**EXERCISE DIRECTIONS**. Would you please output, word for word, the span of the listing below that opens on the line containing "- add scope" and closes on the line containing "- with **PKCE**"? Include both ends and nothing more.

START GIVEN DATA

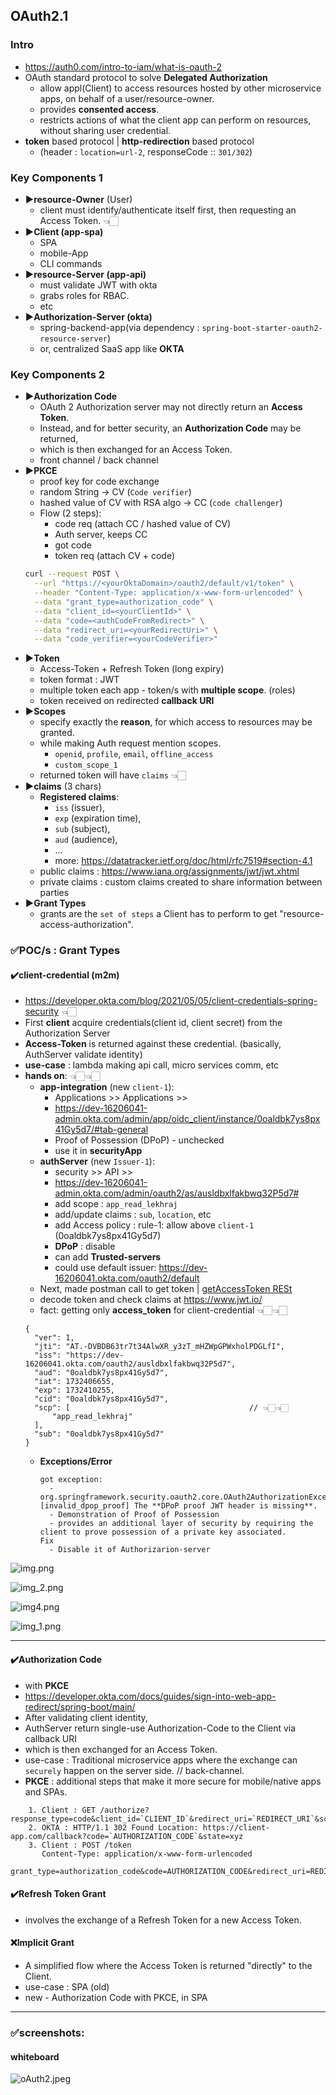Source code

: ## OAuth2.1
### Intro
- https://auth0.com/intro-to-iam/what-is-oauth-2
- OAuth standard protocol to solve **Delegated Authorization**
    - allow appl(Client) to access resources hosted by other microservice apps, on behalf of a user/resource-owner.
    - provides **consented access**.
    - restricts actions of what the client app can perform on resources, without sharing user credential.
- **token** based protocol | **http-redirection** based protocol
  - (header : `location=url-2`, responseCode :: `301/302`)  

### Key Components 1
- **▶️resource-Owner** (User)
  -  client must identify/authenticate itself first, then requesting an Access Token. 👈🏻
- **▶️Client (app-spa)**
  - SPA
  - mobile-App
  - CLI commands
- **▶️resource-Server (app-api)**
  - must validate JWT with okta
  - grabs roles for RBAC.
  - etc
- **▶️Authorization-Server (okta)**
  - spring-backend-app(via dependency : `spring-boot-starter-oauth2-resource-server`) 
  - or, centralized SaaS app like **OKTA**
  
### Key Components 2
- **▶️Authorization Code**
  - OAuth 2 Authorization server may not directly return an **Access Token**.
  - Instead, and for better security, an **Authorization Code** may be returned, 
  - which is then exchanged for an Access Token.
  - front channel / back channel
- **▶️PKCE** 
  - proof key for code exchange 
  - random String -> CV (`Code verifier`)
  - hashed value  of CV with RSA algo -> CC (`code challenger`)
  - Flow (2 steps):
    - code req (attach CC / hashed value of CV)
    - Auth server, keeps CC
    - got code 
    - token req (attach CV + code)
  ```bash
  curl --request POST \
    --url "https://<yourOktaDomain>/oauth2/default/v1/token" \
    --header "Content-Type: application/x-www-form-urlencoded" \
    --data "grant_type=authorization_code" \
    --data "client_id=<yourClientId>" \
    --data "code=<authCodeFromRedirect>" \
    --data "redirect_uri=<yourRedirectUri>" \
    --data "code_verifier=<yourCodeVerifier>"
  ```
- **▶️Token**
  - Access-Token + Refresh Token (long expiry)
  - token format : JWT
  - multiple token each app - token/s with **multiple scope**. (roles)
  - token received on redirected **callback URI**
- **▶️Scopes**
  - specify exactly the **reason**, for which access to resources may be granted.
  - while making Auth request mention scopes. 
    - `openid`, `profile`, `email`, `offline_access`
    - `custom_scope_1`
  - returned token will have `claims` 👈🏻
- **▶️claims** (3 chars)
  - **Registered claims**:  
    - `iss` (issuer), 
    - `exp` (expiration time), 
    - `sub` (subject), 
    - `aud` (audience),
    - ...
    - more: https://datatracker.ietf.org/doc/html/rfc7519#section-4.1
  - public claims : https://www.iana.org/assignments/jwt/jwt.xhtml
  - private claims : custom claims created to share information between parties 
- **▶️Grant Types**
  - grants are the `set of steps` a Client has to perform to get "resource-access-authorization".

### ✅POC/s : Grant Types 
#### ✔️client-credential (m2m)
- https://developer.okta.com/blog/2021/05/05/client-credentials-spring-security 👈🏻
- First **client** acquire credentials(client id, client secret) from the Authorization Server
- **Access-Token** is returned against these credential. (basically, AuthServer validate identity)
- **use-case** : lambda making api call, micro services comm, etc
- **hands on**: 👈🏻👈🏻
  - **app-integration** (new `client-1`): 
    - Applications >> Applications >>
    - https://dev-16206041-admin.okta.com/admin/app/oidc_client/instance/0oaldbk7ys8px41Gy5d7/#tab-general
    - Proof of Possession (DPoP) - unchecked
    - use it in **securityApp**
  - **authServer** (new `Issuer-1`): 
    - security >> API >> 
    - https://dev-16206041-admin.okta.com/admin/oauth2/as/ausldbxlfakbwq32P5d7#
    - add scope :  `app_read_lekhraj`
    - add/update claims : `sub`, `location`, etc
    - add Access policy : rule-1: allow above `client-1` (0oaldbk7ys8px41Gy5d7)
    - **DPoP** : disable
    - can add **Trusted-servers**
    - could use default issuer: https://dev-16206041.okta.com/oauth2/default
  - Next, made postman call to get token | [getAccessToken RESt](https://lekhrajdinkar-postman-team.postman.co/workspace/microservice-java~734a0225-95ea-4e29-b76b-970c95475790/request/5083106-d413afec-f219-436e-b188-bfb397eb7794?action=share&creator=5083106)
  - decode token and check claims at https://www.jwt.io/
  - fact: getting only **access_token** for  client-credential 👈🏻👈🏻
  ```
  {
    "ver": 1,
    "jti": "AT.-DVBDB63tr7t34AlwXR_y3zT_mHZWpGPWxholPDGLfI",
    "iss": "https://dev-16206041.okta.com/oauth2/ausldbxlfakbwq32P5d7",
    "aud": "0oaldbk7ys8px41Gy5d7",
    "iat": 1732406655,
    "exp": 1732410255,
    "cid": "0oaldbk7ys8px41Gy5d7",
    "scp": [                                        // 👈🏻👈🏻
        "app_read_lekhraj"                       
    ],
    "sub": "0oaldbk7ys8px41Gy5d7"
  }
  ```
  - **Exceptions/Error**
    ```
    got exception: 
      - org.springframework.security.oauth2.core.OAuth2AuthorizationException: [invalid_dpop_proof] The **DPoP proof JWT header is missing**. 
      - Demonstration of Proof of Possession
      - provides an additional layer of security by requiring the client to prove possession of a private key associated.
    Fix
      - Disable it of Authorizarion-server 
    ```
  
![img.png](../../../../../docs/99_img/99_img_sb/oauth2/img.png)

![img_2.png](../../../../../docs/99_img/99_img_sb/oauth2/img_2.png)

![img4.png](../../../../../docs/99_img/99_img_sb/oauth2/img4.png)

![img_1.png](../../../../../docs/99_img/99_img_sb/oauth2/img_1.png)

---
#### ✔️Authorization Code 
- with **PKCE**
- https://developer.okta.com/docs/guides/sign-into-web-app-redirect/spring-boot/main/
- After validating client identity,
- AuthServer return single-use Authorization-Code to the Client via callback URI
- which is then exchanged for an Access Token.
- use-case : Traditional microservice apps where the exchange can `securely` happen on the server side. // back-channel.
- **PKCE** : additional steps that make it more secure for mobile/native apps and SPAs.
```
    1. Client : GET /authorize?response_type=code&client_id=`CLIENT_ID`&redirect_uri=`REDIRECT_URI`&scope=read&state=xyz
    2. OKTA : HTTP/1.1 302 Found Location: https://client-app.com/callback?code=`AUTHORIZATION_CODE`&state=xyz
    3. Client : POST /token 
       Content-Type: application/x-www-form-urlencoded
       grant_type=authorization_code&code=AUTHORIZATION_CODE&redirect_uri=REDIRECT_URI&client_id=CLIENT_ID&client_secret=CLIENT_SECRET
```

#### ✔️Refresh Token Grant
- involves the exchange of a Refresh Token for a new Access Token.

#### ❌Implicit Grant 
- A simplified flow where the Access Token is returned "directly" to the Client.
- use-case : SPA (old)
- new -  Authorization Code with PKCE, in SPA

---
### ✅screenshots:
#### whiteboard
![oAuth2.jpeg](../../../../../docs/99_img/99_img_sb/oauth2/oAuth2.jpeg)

END GIVEN DATA

**SOLUTION TO THE EXERCISE**.
    - add scope :  `app_read_lekhraj`
    - add/update claims : `sub`, `location`, etc
    - add Access policy : rule-1: allow above `client-1` (0oaldbk7ys8px41Gy5d7)
    - **DPoP** : disable
    - can add **Trusted-servers**
    - could use default issuer: https://dev-16206041.okta.com/oauth2/default
  - Next, made postman call to get token | [getAccessToken RESt](https://lekhrajdinkar-postman-team.postman.co/workspace/microservice-java~734a0225-95ea-4e29-b76b-970c95475790/request/5083106-d413afec-f219-436e-b188-bfb397eb7794?action=share&creator=5083106)
  - decode token and check claims at https://www.jwt.io/
  - fact: getting only **access_token** for  client-credential 👈🏻👈🏻
  ```
  {
    "ver": 1,
    "jti": "AT.-DVBDB63tr7t34AlwXR_y3zT_mHZWpGPWxholPDGLfI",
    "iss": "https://dev-16206041.okta.com/oauth2/ausldbxlfakbwq32P5d7",
    "aud": "0oaldbk7ys8px41Gy5d7",
    "iat": 1732406655,
    "exp": 1732410255,
    "cid": "0oaldbk7ys8px41Gy5d7",
    "scp": [                                        // 👈🏻👈🏻
        "app_read_lekhraj"                       
    ],
    "sub": "0oaldbk7ys8px41Gy5d7"
  }
  ```
  - **Exceptions/Error**
    ```
    got exception: 
      - org.springframework.security.oauth2.core.OAuth2AuthorizationException: [invalid_dpop_proof] The **DPoP proof JWT header is missing**. 
      - Demonstration of Proof of Possession
      - provides an additional layer of security by requiring the client to prove possession of a private key associated.
    Fix
      - Disable it of Authorizarion-server 
    ```
  
![img.png](../../../../../docs/99_img/99_img_sb/oauth2/img.png)

![img_2.png](../../../../../docs/99_img/99_img_sb/oauth2/img_2.png)

![img4.png](../../../../../docs/99_img/99_img_sb/oauth2/img4.png)

![img_1.png](../../../../../docs/99_img/99_img_sb/oauth2/img_1.png)

---
#### ✔️Authorization Code 
- with **PKCE**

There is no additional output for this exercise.